Apparently my UPS will be here tomorrow so I can do some testing :wink:

Cheers

Paul

1 Like

@5iver
Thanks for moving this thread to the best location. I was mistaken that ‘discover’ meant discuss and tease out solutions and therefore selected the wrong category. Reading it again I can see the ambiguity.

“Discover and contribute solutions and instructions for your openHAB smart home automation.”

Thanks

Paul

1 Like

I can set a fixed IP on my v2 bridge at least via the Android app.

1 Like

If using a standard Router for DHCP, most Routers have an option to pin a MAC to a specific IP, so the bridge could get always the same IP :wink:

@Udo_Hartmann
That is correct and that is what I termed reserved address its a pseudo static, but it still requires the DHCP server to be online and dishing out addresses.

OMG, I have just searched around the app and you can indeed setup static IP.
Thanks for that.
One issue down.

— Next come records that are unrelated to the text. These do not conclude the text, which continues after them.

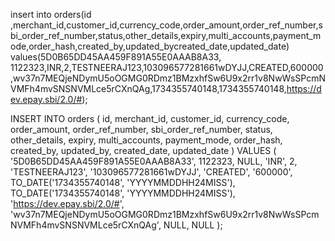 insert into orders(id ,merchant_id,customer_id,currency_code,order_amount,order_ref_number,sbi_order_ref_number,status,other_details,expiry,multi_accounts,payment_mode,order_hash,created_by,updated_bycreated_date,updated_date) values(5D0B65DD45AA459F891A55E0AAAB8A33,
1122323,INR,2,TESTNEERAJ123,103096577281661wDYJJ,CREATED,600000,wv37n7MEQjeNDymU5oOGMG0RDmz1BMzxhfSw6U9x2rr1v8NwWsSPcmNVMFh4mvSNSNVMLce5rCXnQAg,1734355740148,1734355740148,https://dev.epay.sbi/2.0/#);



INSERT INTO orders (
    id,
    merchant_id,
    customer_id,
    currency_code,
    order_amount,
    order_ref_number,
    sbi_order_ref_number,
    status,
    other_details,
    expiry,
    multi_accounts,
    payment_mode,
    order_hash,
    created_by,
    updated_by,
    created_date,
    updated_date
) 
VALUES (
    '5D0B65DD45AA459F891A55E0AAAB8A33', 
    1122323, 
    NULL, 
    'INR', 
    2, 
    'TESTNEERAJ123', 
    '103096577281661wDYJJ', 
    'CREATED', 
    '600000', 
    TO_DATE('1734355740148', 'YYYYMMDDHH24MISS'), 
    TO_DATE('1734355740148', 'YYYYMMDDHH24MISS'), 
    'https://dev.epay.sbi/2.0/#',
    'wv37n7MEQjeNDymU5oOGMG0RDmz1BMzxhfSw6U9x2rr1v8NwWsSPcmNVMFh4mvSNSNVMLce5rCXnQAg',
    NULL,
    NULL
);
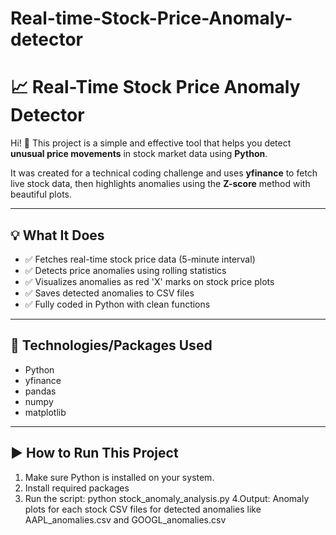 # Real-time-Stock-Price-Anomaly-detector
# 📈 Real-Time Stock Price Anomaly Detector

Hi! 👋 This project is a simple and effective tool that helps you detect **unusual price movements** in stock market data using **Python**.

It was created for a technical coding challenge and uses **yfinance** to fetch live stock data, then highlights anomalies using the **Z-score** method with beautiful plots.

---

## 💡 What It Does

- ✅ Fetches real-time stock price data (5-minute interval)
- ✅ Detects price anomalies using rolling statistics
- ✅ Visualizes anomalies as red 'X' marks on stock price plots
- ✅ Saves detected anomalies to CSV files
- ✅ Fully coded in Python with clean functions

---

## 🧪 Technologies/Packages Used

- Python
- yfinance
- pandas
- numpy
- matplotlib

---

## ▶️ How to Run This Project

1. Make sure Python is installed on your system.
2. Install required packages 
3. Run the script: python stock_anomaly_analysis.py
4.Output: Anomaly plots for each stock
CSV files for detected anomalies like AAPL_anomalies.csv and GOOGL_anomalies.csv




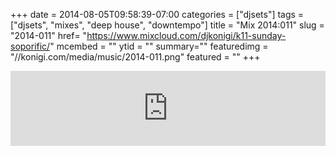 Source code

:+++
date = 2014-08-05T09:58:39-07:00
categories = ["djsets"]
tags = ["djsets", "mixes", "deep house", "downtempo"]
title = "Mix 2014:011"
slug = "2014-011"
href= "https://www.mixcloud.com/djkonigi/k11-sunday-soporific/"
mcembed = ""
ytid = ""
summary=""
featuredimg = "//konigi.com/media/music/2014-011.png"
featured = ""
+++

<div class="mix"><div class="embed" >
<iframe width="100%" height="120" src="https://www.mixcloud.com/widget/iframe/?hide_cover=1&dark=1&feed=%2Fdjkonigi%2Fk11-sunday-soporific%2F" frameborder="0" ></iframe>
</div></div>
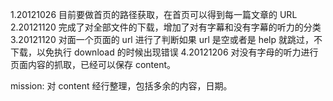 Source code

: 1.20121026
目前要做首页的路径获取，在首页可以得到每一篇文章的 URL
2.20121120
完成了对全部文件的下载，增加了对有字幕和没有字幕的听力的分类
3.20121120
对面一个页面的 url 进行了判断如果 url 是空或者是 help 就跳过，不下载，以免执行 download 的时候出现错误
4.20121206
对没有字母的听力进行页面内容的抓取，已经可以保存 content。

mission:
对 content 经行整理，包括多余的内容，日期。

Assuming Google Wifi runs the DHCP function on the primary unit and I do as Rich suggest add that to the UPS then I am starting to get an improved recovery already with minimal work.

Thanks
Paul

1 Like

The guy who develops nuts works at Eaton, another UPS manufacturer. I prefer Eaton, I do not know devices by Cyberpower, but I stopped buying APC. They started to switch to a closed protocol a few years ago. The guys at apcupsd were pretty upset.

Hi,
if you are DIY guy and accept some work as well as lower quality (for lower money though) you go the way I’ve taken:

1 Like

I was trained as an electronics technician but those days went along with my sight. But great input for others reading the thread I have no doubt.

Thanks

Paul

It‘s nice to have an UPS, but a UPS is only as good as the battery is. So don‘t forget to check the battery from time to time. At most depending on surrounding temperature the battery can last 4 to 5 years, but it can even be bad within 2 years lifetime.